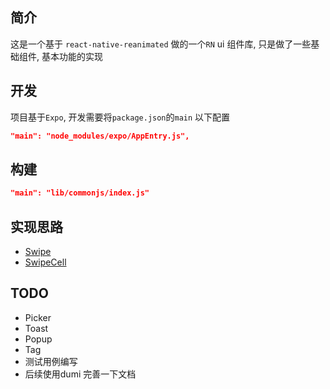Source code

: ## 简介

这是一个基于 `react-native-reanimated` 做的一个`RN` ui 组件库, 只是做了一些基础组件, 基本功能的实现

## 开发

项目基于`Expo`, 开发需要将`package.json`的`main` 以下配置

```json
"main": "node_modules/expo/AppEntry.js",
```

## 构建

```json
"main": "lib/commonjs/index.js"
```

## 实现思路

* [Swipe]('./src/components/swipe/readme.md)
* [SwipeCell]('./src/components/swipe-cell/readme.md)


## TODO

* Picker
* Toast
* Popup
* Tag
* 测试用例编写
* 后续使用dumi 完善一下文档
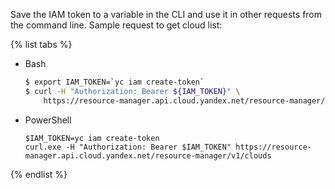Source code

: Save the IAM token to a variable in the CLI and use it in other requests from the command line. Sample request to get cloud list:

{% list tabs %}

- Bash

  ```bash
  $ export IAM_TOKEN=`yc iam create-token`
  $ curl -H "Authorization: Bearer ${IAM_TOKEN}" \
      https://resource-manager.api.cloud.yandex.net/resource-manager/v1/clouds
  ```

- PowerShell

  ```
  $IAM_TOKEN=yc iam create-token
  curl.exe -H "Authorization: Bearer $IAM_TOKEN" https://resource-manager.api.cloud.yandex.net/resource-manager/v1/clouds
  ```

{% endlist %}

========

- _TASK REQUIREMENTS_: A single number is required: the count of lines in the data that include the string "clouds".

- _ANSWER FOR THIS EXERCISE_: 2